WHAT TO DO:
Using the data that follows, return exactly the lines from the one that contains "to the terminal" through the one that contains "After digitising these", ends included.

(Extracted records)
=== Section Start ===

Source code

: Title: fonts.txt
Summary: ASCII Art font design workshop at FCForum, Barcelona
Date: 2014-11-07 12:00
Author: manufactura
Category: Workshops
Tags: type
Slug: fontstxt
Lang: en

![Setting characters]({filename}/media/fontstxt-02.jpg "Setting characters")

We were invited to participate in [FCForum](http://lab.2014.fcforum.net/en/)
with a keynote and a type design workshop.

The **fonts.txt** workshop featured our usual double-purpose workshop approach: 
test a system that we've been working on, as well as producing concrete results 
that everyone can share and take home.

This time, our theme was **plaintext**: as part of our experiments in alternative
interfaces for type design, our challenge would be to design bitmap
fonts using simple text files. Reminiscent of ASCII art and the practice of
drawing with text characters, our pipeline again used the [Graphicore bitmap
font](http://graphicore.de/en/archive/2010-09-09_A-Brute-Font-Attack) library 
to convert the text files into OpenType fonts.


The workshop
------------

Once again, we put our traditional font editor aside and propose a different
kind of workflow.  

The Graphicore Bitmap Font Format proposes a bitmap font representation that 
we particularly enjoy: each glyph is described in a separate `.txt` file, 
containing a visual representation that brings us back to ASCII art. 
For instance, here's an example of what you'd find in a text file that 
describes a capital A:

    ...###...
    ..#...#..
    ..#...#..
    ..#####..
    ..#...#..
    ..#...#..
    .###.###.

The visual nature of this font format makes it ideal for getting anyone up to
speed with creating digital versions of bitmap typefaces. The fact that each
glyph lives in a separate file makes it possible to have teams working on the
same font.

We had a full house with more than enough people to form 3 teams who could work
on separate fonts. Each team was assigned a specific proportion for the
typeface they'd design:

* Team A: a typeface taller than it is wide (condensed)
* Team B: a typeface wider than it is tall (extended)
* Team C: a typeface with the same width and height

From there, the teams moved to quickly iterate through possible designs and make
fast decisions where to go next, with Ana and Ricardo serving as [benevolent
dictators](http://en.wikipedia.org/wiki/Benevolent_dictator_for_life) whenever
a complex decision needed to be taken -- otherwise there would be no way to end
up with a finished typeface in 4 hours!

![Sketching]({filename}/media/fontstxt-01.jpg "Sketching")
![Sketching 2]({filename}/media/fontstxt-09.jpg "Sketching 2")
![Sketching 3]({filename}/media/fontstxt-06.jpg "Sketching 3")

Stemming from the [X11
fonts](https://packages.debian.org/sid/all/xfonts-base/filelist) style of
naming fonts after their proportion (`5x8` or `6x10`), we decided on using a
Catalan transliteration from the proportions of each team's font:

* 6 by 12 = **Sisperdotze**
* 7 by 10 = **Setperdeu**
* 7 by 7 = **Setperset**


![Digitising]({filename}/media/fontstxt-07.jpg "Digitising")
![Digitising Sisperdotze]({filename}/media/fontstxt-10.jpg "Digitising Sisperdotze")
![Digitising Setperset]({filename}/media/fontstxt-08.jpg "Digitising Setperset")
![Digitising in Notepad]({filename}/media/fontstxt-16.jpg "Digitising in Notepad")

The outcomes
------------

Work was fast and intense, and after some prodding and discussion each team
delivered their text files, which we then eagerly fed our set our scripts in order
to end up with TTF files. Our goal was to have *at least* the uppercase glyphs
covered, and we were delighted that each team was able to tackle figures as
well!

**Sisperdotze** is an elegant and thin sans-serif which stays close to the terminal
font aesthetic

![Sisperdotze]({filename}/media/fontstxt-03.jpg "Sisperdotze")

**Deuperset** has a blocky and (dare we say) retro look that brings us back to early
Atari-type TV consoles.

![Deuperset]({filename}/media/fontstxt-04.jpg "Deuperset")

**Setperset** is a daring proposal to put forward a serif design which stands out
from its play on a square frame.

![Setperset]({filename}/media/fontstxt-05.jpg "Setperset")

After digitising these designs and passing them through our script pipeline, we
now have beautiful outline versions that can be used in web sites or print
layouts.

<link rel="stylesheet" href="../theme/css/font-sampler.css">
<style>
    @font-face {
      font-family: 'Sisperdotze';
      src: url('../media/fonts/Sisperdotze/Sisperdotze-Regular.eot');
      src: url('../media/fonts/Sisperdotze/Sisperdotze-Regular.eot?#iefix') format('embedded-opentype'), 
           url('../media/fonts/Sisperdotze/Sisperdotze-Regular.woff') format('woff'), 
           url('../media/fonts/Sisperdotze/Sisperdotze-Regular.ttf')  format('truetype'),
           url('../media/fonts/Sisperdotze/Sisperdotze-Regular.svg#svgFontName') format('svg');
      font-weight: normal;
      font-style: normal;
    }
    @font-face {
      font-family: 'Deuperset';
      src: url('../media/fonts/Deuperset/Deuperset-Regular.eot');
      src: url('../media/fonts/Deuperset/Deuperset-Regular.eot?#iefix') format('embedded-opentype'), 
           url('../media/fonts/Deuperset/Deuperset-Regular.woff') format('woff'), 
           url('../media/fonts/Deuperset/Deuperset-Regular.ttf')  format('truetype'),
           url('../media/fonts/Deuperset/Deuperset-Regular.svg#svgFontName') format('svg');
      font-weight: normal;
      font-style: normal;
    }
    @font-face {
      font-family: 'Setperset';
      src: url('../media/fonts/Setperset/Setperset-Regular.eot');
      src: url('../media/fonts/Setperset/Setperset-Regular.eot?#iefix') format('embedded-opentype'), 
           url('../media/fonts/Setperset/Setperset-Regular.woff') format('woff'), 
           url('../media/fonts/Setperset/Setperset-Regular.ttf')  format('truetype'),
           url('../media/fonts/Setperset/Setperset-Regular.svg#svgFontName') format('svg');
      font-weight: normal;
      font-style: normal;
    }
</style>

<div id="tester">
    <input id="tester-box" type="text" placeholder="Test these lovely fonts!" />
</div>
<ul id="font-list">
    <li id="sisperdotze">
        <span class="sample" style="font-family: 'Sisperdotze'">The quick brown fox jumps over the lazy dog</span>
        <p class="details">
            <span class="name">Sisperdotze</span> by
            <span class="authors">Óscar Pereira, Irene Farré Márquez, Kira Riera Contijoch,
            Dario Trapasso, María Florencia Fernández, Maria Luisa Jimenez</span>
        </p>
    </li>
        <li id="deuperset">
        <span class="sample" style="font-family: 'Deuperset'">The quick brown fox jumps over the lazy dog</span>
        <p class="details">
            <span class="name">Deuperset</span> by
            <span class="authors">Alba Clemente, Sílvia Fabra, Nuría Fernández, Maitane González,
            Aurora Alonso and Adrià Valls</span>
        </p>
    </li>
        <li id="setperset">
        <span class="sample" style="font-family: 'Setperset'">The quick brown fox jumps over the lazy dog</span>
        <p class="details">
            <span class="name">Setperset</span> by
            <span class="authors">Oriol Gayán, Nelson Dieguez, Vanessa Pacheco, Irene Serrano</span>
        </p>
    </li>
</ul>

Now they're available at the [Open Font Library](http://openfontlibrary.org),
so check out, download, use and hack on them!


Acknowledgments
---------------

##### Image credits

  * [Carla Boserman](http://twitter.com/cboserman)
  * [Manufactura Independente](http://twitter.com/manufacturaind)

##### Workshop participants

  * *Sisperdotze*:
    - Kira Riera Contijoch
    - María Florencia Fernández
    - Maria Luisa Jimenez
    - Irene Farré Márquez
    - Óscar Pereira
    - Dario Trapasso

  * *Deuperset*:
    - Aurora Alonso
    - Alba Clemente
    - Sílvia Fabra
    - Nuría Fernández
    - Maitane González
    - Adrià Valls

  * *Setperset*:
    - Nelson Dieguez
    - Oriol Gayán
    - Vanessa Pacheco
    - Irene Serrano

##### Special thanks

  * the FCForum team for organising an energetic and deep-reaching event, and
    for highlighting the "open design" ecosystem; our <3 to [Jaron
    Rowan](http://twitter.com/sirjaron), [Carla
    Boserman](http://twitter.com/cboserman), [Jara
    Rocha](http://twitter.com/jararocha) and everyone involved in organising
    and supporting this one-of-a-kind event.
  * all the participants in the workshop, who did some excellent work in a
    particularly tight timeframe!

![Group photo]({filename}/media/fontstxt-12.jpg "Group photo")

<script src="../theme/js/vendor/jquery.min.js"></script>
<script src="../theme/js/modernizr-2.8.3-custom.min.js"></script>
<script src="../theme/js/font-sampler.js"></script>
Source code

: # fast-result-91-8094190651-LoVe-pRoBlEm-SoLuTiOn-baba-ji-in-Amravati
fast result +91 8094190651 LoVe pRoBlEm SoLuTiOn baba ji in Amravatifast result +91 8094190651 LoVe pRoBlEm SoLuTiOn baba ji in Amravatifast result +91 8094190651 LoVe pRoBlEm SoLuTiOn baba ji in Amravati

=== Section End ===

ANSWER AREA:
**Sisperdotze** is an elegant and thin sans-serif which stays close to the terminal
font aesthetic

![Sisperdotze]({filename}/media/fontstxt-03.jpg "Sisperdotze")

**Deuperset** has a blocky and (dare we say) retro look that brings us back to early
Atari-type TV consoles.

![Deuperset]({filename}/media/fontstxt-04.jpg "Deuperset")

**Setperset** is a daring proposal to put forward a serif design which stands out
from its play on a square frame.

![Setperset]({filename}/media/fontstxt-05.jpg "Setperset")

After digitising these designs and passing them through our script pipeline, we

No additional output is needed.